Short Introduction: This talk reviews the history of the changing “balances” between computation, memory latency, and memory bandwidth in deployed HPC systems, then discusses how the underlying technology changes led to these market shifts. Key metrics are the increasing relative “cost” of memory accesses and the massive increases in concurrency that are required to obtain increasing memory throughput.
Invited Speaker Dr. John D. McCalpin is a Research Scientist in the High Performance Computing Group and Co-Director of the Advanced Computing Evaluation Laboratory (ACElab) at the Texas Advanced Computing Center (TACC) of the University of Texas at Austin.
The “Attack of the Killer Micros” began approximately 25 years ago as microprocessor-based systems began to compete with supercomputers (in some
application areas). It became clear that peak arithmetic rate was not an adequate measure of system performance for many applications, so in 1991
Dr. McCalpin introduced the STREAM Benchmark to estimate “sustained memory bandwidth” as an alternative performance metric.
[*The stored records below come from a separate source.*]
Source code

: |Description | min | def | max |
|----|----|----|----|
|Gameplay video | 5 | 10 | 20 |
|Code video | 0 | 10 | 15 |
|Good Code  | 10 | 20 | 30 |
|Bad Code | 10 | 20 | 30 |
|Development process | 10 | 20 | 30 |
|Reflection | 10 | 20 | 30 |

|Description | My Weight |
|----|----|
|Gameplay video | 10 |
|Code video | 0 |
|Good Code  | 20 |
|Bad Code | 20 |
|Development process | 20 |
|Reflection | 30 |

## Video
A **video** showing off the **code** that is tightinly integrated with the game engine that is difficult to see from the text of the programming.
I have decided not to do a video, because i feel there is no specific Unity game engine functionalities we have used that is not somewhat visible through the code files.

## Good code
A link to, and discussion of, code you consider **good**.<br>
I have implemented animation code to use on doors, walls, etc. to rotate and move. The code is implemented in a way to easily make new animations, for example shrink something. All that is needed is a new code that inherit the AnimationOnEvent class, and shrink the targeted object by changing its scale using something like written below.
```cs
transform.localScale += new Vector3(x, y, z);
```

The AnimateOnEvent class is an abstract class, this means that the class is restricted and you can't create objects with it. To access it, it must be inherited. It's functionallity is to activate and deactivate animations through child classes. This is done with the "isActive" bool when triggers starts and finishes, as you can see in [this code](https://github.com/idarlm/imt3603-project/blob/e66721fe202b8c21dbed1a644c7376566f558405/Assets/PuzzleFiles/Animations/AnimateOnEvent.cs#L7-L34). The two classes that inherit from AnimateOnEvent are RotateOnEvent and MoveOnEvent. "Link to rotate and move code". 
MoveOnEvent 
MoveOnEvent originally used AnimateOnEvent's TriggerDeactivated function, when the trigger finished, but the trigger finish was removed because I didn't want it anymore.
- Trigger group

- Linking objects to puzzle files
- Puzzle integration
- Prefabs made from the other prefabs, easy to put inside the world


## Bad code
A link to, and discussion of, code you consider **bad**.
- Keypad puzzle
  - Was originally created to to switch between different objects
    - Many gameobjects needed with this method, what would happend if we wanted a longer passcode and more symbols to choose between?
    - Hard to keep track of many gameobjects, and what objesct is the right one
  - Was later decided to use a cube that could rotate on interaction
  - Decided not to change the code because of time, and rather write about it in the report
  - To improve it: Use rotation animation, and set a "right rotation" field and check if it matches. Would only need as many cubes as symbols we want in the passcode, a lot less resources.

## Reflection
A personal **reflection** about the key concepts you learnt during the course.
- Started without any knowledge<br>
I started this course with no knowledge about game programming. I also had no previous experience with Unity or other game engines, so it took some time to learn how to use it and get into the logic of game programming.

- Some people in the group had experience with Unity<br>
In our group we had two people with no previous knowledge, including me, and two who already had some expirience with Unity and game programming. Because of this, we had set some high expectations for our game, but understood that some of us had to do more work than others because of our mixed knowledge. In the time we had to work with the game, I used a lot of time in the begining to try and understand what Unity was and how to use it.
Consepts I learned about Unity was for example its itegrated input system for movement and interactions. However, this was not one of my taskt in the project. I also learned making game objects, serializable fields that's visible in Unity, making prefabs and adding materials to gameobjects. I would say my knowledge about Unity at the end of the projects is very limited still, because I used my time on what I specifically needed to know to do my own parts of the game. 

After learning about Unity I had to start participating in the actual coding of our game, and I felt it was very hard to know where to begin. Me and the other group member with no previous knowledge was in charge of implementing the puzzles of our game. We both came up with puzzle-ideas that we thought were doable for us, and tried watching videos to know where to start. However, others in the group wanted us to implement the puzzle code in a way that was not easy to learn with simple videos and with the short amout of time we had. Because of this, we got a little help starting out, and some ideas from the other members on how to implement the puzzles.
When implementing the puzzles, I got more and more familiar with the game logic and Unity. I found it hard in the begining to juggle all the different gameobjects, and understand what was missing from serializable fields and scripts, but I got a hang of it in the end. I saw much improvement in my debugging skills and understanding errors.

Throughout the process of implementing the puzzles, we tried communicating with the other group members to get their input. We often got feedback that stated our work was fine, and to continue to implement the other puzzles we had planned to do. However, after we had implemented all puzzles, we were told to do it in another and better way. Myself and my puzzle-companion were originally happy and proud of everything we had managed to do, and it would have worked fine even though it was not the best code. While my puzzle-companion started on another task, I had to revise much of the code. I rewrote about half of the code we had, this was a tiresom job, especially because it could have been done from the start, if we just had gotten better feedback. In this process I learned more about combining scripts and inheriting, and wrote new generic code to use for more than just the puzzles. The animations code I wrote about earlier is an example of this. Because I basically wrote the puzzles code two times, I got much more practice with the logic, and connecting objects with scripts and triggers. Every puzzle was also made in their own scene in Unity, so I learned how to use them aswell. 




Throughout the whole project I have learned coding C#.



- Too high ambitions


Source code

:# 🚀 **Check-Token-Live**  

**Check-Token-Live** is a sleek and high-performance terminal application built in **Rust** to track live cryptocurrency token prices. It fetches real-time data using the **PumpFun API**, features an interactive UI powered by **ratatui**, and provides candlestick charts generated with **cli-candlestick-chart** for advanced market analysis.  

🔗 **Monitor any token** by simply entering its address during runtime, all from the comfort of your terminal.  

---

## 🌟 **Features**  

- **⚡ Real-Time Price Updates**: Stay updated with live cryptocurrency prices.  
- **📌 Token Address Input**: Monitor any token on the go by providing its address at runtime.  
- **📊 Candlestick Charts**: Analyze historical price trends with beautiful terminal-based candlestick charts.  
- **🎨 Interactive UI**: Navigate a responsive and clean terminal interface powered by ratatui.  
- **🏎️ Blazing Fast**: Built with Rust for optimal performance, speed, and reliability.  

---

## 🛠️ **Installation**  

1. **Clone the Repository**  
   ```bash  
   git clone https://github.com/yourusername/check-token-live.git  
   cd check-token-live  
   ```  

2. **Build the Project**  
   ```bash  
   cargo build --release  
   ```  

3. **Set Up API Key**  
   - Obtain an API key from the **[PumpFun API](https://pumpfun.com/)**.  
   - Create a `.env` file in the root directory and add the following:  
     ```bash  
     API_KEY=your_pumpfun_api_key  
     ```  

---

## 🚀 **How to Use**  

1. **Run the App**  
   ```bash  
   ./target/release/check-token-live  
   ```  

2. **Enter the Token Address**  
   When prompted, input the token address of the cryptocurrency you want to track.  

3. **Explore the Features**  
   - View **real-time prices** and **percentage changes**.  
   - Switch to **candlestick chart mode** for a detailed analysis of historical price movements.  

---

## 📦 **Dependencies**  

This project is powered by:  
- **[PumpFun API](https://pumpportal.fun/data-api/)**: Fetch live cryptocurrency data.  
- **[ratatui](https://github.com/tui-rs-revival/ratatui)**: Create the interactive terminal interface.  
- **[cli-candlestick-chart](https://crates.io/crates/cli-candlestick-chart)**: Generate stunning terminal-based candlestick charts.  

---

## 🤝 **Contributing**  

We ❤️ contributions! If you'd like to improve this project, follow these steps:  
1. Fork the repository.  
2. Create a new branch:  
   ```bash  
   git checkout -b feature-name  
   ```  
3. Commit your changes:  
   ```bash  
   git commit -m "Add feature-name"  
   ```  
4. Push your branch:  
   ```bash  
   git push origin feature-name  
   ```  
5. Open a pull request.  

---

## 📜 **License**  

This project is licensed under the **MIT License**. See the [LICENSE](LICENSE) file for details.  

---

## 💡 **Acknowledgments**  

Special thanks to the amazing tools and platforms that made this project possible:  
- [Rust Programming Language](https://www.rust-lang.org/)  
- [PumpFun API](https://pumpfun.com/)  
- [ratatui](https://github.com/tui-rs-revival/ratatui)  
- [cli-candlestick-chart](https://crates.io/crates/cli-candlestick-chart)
STREAM apparently embodied a good compromise between generality and ease of use and quickly became the “de facto” standard for measuring and reporting sustained memory bandwidth in High Performance Computing systems.
Since the initial “attack”, Moore’s Law and Dennard Scaling have led to astounding increases in the computational capabilities of microprocessors.
The technology behind memory subsystems has not experienced comparable performance improvements, causing sustained memory bandwidth to fall behind.
This talk reviews the history of the changing balances between computation, memory latency, and memory bandwidth in deployed HPC systems, then discusses how the underlying technology changes led to these market shifts. Key metrics are the exponentially increasing relative performance cost of memory accesses and the massive increases in concurrency that are required to obtain increased memory throughput.
New technologies (such as stacked DRAM) allow more pin bandwidth per package, but do not address the architectural issues that make high memory bandwidth expensive to support. Potential disruptive technologies include near-memory-processing and application-specific system implementations, but all foreseeable approaches fail to provide software compatibility with current architectures.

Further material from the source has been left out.